Program

PO1-7-20

Developing a visual learning tool to aid the studying of antimicrobial spectrum of activity

[Speaker] Gagani Athauda:1
[Co-author] Rebecca L Toonkel:2, Sanaz B Kashan:2
1:Cellular Biology and Pharmacology, Herbert Wertheim College of Medicine, Florida International University, USA, 2:Department of Humanities, Health, and Society, Herbert Wertheim College of Medicine, Florida International University, USA

Background: As a general principal in antimicrobial therapy, the goal is to administer an antibiotic with the narrowest spectrum of activity that would be capable of affecting a particular microorganism when the identity is known. But in many cases, patients are treated empirically with an antimicrobial which has a broad spectrum of activity until the laboratory results identify the pathogenic microorganism. Therefore it is fundamental to have the knowledge of antibiotics' spectrum of activity when treating infectious diseases. One of the main areas of difficulty for teaching and learning antimicrobial pharmacology is mastering the spectrum of activity of antimicrobial drugs. We aim to remedy this and strengthen the knowledge of antimicrobial pharmacology needed for the treatment of infectious diseases.

Methods: We have developed a visual tool to aid in mastering the spectrum of antimicrobial drugs. This tool focuses on most commonly used antimicrobials drugs and/or antimicrobials used for the treatment of serious infections. It uses color bars to show the spectrum of activity of a drug that would affect different genres of microorganism. This visual tool is incorporated to a series of short recorded videos which serves as self-study preparatory material as well as to the large group case based discussions. Students' performance related to the antimicrobial spectrum of activity is assessed using in-house and or NBME MCQ's during multiple courses in P1 and P2 and a grading rubric developed by the faculty in P3.

Results: Outcome measures of the intervention are assessed at P2-P3 interface (pre-clinical students about to enter clinical clerkships) and P4-residency interface (students about to graduate medical school).
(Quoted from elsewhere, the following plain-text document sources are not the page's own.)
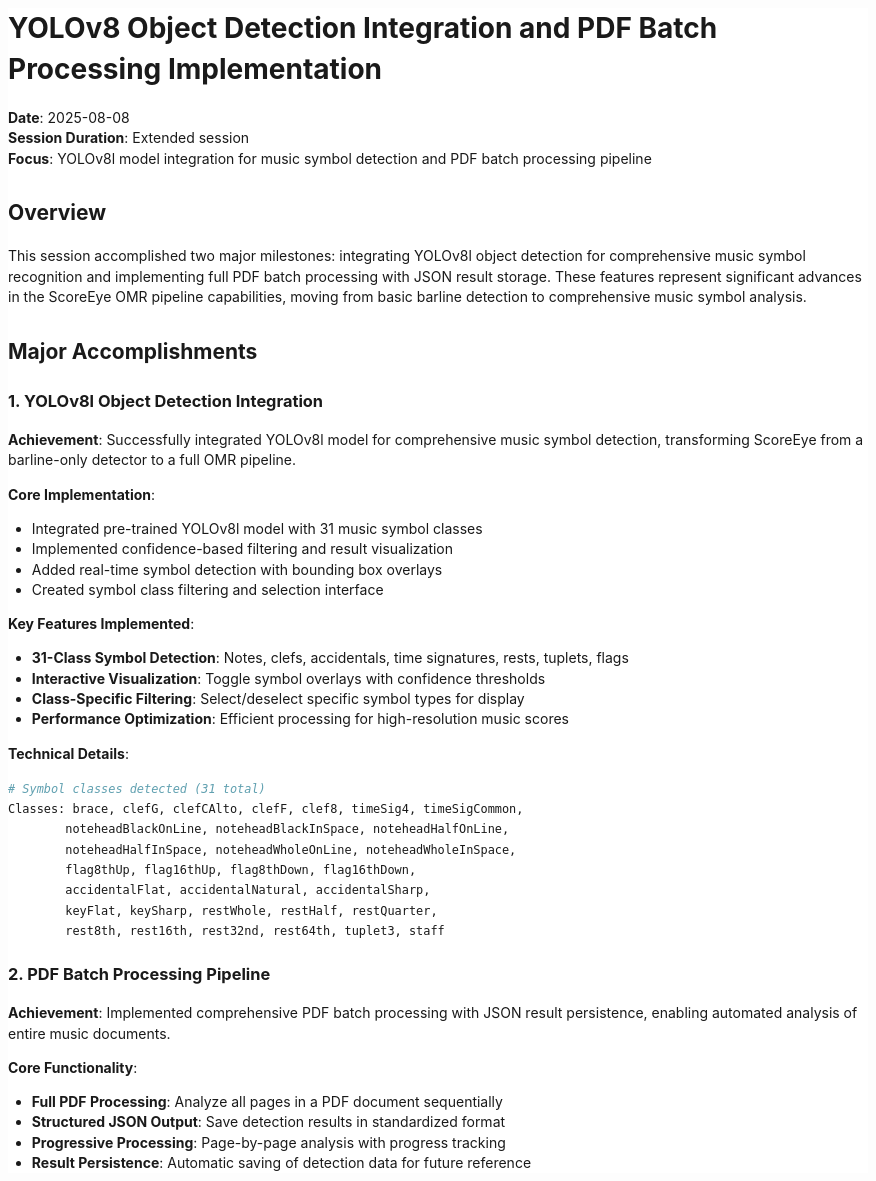 # YOLOv8 Object Detection Integration and PDF Batch Processing Implementation

**Date**: 2025-08-08  
**Session Duration**: Extended session  
**Focus**: YOLOv8l model integration for music symbol detection and PDF batch processing pipeline

## Overview

This session accomplished two major milestones: integrating YOLOv8l object detection for comprehensive music symbol recognition and implementing full PDF batch processing with JSON result storage. These features represent significant advances in the ScoreEye OMR pipeline capabilities, moving from basic barline detection to comprehensive music symbol analysis.

## Major Accomplishments

### 1. YOLOv8l Object Detection Integration

**Achievement**: Successfully integrated YOLOv8l model for comprehensive music symbol detection, transforming ScoreEye from a barline-only detector to a full OMR pipeline.

**Core Implementation**:
- Integrated pre-trained YOLOv8l model with 31 music symbol classes
- Implemented confidence-based filtering and result visualization  
- Added real-time symbol detection with bounding box overlays
- Created symbol class filtering and selection interface

**Key Features Implemented**:
- **31-Class Symbol Detection**: Notes, clefs, accidentals, time signatures, rests, tuplets, flags
- **Interactive Visualization**: Toggle symbol overlays with confidence thresholds
- **Class-Specific Filtering**: Select/deselect specific symbol types for display
- **Performance Optimization**: Efficient processing for high-resolution music scores

**Technical Details**:
```python
# Symbol classes detected (31 total)
Classes: brace, clefG, clefCAlto, clefF, clef8, timeSig4, timeSigCommon, 
        noteheadBlackOnLine, noteheadBlackInSpace, noteheadHalfOnLine,
        noteheadHalfInSpace, noteheadWholeOnLine, noteheadWholeInSpace,
        flag8thUp, flag16thUp, flag8thDown, flag16thDown,
        accidentalFlat, accidentalNatural, accidentalSharp,
        keyFlat, keySharp, restWhole, restHalf, restQuarter,
        rest8th, rest16th, rest32nd, rest64th, tuplet3, staff
```

### 2. PDF Batch Processing Pipeline

**Achievement**: Implemented comprehensive PDF batch processing with JSON result persistence, enabling automated analysis of entire music documents.

**Core Functionality**:
- **Full PDF Processing**: Analyze all pages in a PDF document sequentially
- **Structured JSON Output**: Save detection results in standardized format
- **Progressive Processing**: Page-by-page analysis with progress tracking
- **Result Persistence**: Automatic saving of detection data for future reference
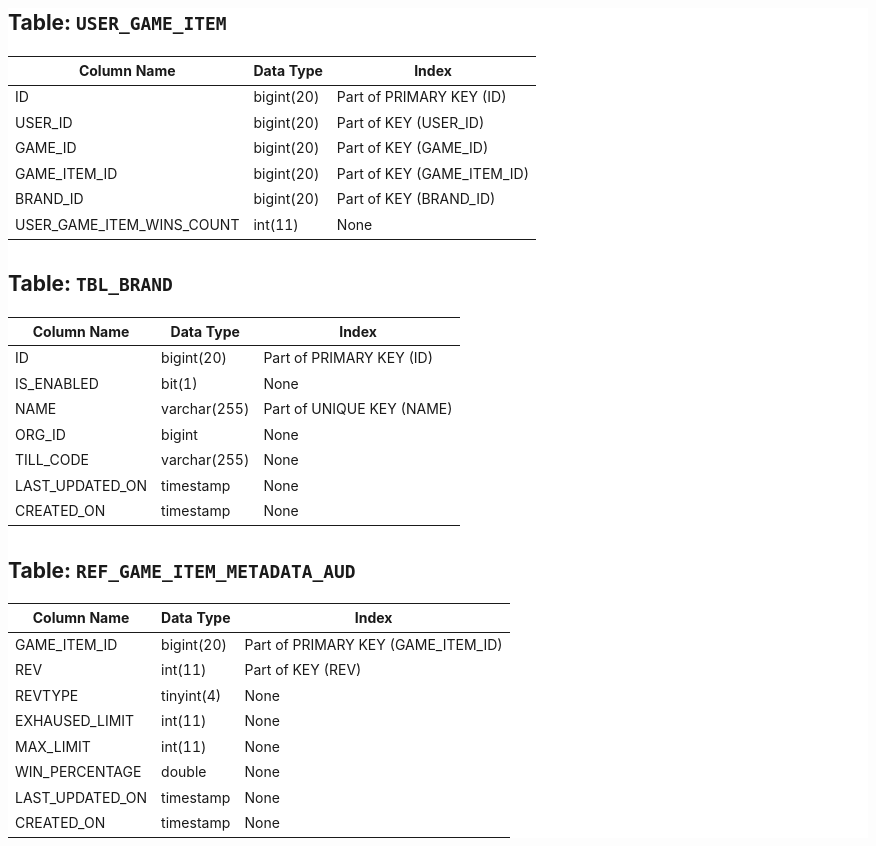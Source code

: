 ## Table: `USER_GAME_ITEM`


| Column Name               | Data Type  | Index                      |
| ------------------------- | ---------- | -------------------------- |
| ID                        | bigint(20) | Part of PRIMARY KEY (ID)   |
| USER_ID                   | bigint(20) | Part of KEY (USER_ID)      |
| GAME_ID                   | bigint(20) | Part of KEY (GAME_ID)      |
| GAME_ITEM_ID              | bigint(20) | Part of KEY (GAME_ITEM_ID) |
| BRAND_ID                  | bigint(20) | Part of KEY (BRAND_ID)     |
| USER_GAME_ITEM_WINS_COUNT | int(11)    | None                       |

## Table: `TBL_BRAND`


| Column Name     | Data Type    | Index                     |
| --------------- | ------------ | ------------------------- |
| ID              | bigint(20)   | Part of PRIMARY KEY (ID)  |
| IS_ENABLED      | bit(1)       | None                      |
| NAME            | varchar(255) | Part of UNIQUE KEY (NAME) |
| ORG_ID          | bigint       | None                      |
| TILL_CODE       | varchar(255) | None                      |
| LAST_UPDATED_ON | timestamp    | None                      |
| CREATED_ON      | timestamp    | None                      |

## Table: `REF_GAME_ITEM_METADATA_AUD`


| Column Name     | Data Type  | Index                              |
| --------------- | ---------- | ---------------------------------- |
| GAME_ITEM_ID    | bigint(20) | Part of PRIMARY KEY (GAME_ITEM_ID) |
| REV             | int(11)    | Part of KEY (REV)                  |
| REVTYPE         | tinyint(4) | None                               |
| EXHAUSED_LIMIT  | int(11)    | None                               |
| MAX_LIMIT       | int(11)    | None                               |
| WIN_PERCENTAGE  | double     | None                               |
| LAST_UPDATED_ON | timestamp  | None                               |
| CREATED_ON      | timestamp  | None                               |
Assessments consist of USMLE style MCQ's to assess antimicrobial spectrum of activity and a short survey using a 5-point Likert scale to assess perception of confidence in the subject matter.

Conclusions: Developing a visual learning tool to aid the studying of antimicrobial spectrum of activity will equip the pre-clinical students entering the clinical clerkships and 4th year medical students entering residency training to build their confidence and knowledge of antimicrobial spectrum of activity as well as strengthen the knowledge for rational prescribing of antimicrobials in treating infectious diseases.